> [PROBLEM TO SOLVE]:
How many lines in the records below contain the word "collected"? Answer with the number alone.

> [Excerpts from a dataset]:
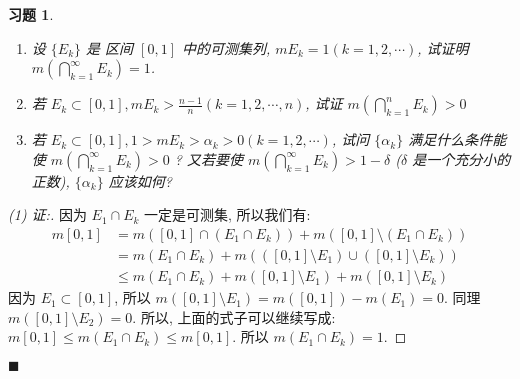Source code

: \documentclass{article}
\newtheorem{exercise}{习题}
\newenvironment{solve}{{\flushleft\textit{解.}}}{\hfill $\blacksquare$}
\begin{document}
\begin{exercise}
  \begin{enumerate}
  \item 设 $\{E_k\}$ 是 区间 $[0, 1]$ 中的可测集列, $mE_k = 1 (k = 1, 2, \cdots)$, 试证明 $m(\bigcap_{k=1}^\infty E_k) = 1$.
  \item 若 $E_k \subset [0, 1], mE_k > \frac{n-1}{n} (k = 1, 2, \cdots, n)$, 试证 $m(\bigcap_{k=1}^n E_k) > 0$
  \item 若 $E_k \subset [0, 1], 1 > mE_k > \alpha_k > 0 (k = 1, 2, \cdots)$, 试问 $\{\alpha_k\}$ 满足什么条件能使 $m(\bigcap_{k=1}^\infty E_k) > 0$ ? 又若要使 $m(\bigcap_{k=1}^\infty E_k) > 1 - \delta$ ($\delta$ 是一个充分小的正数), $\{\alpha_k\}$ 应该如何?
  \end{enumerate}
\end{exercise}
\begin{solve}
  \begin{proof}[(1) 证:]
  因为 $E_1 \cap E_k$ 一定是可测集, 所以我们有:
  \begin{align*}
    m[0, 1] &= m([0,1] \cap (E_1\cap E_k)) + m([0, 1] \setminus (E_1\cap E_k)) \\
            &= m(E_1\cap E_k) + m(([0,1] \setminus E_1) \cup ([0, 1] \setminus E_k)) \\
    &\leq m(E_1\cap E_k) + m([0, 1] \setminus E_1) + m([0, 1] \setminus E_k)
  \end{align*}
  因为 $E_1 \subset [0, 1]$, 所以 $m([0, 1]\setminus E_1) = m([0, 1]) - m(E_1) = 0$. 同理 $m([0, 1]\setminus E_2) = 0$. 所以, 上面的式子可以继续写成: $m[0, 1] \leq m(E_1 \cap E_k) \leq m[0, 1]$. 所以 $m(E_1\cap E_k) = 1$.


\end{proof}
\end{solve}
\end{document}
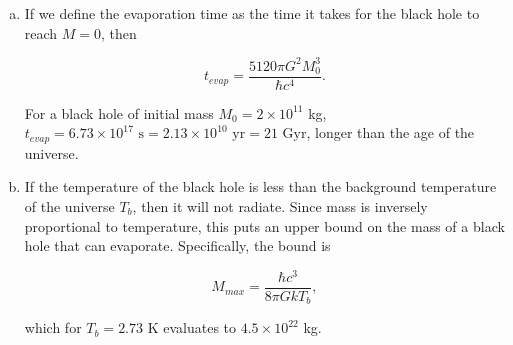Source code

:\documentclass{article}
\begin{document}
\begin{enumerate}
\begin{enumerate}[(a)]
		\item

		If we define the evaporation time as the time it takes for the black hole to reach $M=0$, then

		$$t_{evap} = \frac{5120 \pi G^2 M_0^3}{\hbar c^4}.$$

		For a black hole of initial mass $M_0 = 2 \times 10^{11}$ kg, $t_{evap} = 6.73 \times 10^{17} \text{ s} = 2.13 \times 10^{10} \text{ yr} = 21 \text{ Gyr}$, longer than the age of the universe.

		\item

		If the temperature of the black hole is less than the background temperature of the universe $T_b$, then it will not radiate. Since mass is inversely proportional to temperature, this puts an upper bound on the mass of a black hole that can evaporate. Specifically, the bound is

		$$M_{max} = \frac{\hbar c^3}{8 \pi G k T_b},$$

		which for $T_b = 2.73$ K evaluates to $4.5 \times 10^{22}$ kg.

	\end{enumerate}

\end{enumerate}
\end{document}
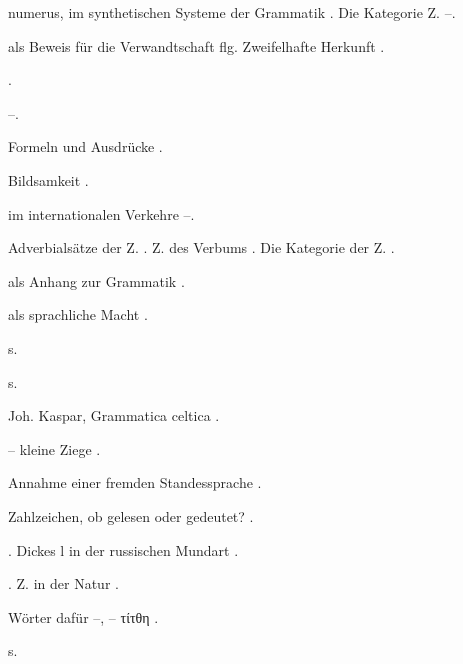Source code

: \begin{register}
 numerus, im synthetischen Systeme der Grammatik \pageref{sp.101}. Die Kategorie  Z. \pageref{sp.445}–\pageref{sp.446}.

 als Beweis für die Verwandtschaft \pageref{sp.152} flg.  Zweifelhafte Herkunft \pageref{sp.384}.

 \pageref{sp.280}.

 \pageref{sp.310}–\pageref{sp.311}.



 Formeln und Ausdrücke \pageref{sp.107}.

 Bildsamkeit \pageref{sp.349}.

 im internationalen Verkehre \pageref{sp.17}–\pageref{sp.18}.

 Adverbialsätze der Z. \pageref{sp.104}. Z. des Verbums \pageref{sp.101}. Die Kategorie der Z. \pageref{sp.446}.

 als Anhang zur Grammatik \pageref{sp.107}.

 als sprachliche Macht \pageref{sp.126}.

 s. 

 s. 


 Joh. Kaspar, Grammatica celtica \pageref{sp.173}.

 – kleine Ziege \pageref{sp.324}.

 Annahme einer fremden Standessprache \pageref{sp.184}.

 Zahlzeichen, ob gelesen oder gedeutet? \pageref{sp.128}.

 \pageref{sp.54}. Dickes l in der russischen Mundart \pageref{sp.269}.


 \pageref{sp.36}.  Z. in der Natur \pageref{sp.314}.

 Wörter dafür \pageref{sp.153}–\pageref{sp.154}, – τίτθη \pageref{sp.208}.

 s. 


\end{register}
---
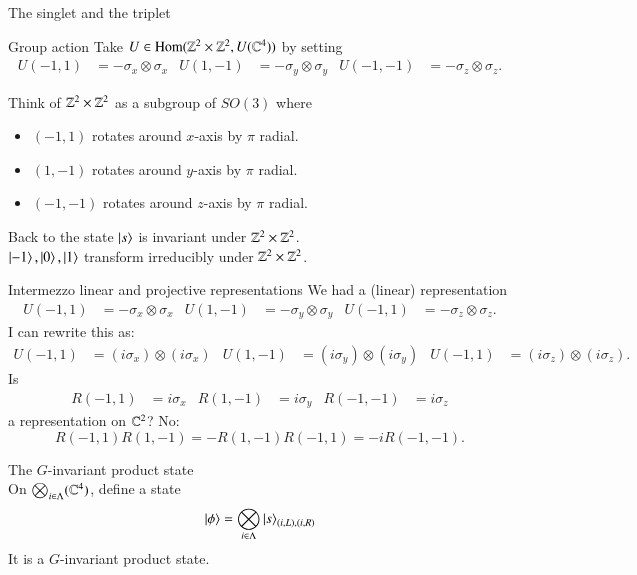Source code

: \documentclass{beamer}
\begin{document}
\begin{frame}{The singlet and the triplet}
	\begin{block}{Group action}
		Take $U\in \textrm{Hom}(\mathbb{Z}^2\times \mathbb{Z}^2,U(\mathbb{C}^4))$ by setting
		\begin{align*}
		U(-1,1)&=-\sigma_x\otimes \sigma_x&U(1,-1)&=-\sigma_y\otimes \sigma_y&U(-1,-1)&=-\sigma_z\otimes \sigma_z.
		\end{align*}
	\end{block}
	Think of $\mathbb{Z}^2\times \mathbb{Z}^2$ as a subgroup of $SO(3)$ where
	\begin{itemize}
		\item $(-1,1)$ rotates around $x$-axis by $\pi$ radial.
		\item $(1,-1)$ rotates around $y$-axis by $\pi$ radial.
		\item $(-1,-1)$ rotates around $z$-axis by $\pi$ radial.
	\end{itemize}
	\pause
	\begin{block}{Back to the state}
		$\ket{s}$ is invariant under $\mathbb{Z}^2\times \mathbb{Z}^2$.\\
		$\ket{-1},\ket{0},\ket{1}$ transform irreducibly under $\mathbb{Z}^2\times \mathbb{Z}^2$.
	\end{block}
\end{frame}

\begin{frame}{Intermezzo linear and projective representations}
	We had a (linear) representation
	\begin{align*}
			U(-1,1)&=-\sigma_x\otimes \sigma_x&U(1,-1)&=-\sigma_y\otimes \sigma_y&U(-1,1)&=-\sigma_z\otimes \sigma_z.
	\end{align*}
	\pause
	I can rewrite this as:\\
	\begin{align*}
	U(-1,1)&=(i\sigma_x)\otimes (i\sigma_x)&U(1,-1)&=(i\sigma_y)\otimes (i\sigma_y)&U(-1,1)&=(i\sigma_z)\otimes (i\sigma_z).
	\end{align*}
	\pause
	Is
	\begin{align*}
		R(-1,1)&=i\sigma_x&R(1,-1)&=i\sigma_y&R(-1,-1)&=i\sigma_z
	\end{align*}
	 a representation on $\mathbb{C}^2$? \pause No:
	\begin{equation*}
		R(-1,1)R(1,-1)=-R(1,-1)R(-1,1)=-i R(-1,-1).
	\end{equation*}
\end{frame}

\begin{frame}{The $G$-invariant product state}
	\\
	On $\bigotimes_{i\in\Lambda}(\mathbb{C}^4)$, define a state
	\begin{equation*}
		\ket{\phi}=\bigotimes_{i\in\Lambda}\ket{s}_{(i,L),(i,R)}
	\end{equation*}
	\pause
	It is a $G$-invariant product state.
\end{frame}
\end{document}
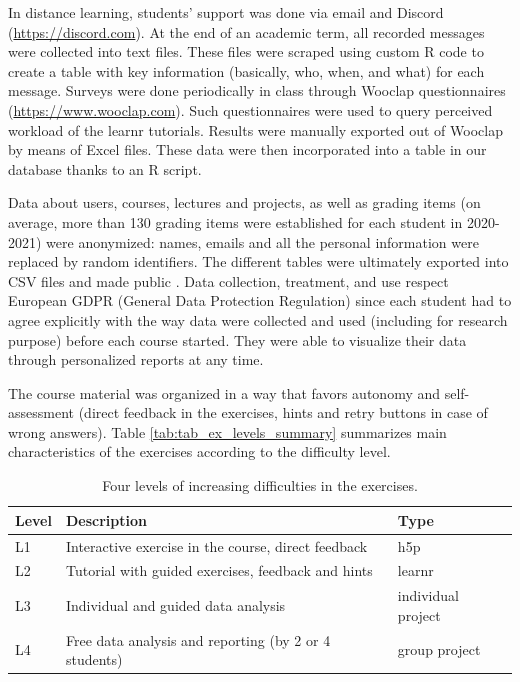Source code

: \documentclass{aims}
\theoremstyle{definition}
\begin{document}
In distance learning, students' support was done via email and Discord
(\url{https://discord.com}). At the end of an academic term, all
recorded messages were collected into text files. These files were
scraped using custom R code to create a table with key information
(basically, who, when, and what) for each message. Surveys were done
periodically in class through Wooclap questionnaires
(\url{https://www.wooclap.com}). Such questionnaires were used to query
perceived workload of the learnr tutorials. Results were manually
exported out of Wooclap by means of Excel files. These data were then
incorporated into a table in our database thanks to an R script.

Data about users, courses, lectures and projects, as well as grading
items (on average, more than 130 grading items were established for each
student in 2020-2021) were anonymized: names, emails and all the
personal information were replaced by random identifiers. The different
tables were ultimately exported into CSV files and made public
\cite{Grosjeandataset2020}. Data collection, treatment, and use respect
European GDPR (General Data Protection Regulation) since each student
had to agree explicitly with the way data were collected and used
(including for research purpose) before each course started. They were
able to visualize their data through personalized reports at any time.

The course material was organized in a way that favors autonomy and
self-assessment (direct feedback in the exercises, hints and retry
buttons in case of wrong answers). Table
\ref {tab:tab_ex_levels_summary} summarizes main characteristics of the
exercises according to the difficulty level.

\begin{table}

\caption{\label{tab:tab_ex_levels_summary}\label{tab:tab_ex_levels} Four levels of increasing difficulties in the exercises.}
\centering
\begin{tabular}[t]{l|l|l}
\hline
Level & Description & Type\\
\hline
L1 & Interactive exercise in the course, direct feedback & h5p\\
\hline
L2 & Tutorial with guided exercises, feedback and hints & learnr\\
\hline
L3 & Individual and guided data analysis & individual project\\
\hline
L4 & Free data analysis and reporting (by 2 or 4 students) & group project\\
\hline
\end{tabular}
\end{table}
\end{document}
---
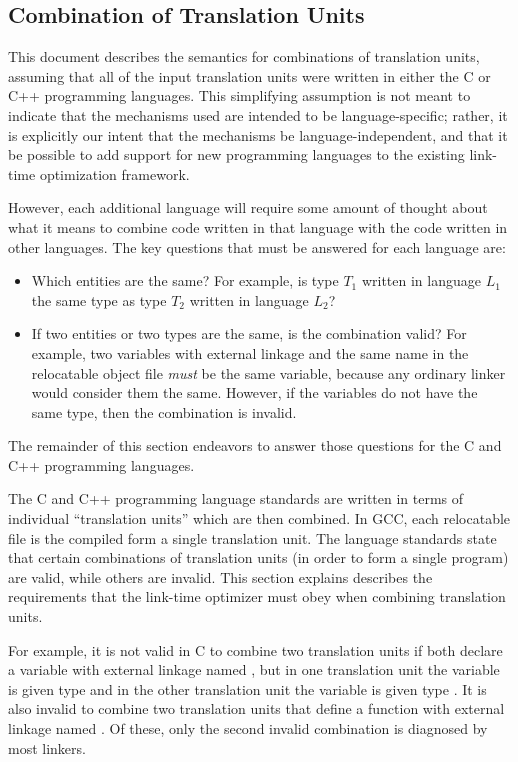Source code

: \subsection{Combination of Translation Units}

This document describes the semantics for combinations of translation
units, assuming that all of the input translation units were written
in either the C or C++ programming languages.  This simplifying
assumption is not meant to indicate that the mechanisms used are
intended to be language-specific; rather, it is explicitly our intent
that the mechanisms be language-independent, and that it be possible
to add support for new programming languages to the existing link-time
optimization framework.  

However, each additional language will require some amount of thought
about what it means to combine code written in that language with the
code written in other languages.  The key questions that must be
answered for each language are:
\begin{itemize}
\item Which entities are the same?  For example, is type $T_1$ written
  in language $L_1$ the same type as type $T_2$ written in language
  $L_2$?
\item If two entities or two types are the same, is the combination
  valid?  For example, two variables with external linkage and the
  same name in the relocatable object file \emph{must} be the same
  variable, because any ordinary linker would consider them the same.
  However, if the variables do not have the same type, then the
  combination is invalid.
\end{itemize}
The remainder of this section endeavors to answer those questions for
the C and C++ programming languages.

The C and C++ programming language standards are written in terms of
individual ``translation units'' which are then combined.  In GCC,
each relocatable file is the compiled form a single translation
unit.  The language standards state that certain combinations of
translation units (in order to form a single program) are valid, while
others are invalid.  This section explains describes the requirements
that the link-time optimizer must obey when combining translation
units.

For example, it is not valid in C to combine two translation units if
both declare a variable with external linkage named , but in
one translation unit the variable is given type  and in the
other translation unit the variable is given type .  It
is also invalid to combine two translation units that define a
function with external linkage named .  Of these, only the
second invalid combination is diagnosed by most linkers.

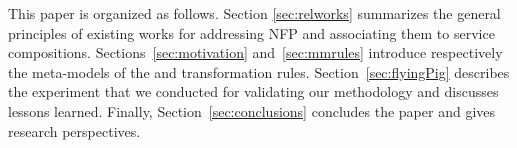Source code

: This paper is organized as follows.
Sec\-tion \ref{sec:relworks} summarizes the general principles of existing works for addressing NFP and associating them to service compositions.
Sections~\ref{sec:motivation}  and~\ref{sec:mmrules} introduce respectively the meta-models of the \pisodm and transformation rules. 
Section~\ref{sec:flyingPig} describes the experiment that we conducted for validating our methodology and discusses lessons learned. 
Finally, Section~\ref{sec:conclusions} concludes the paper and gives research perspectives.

> [THE ANSWER]:
2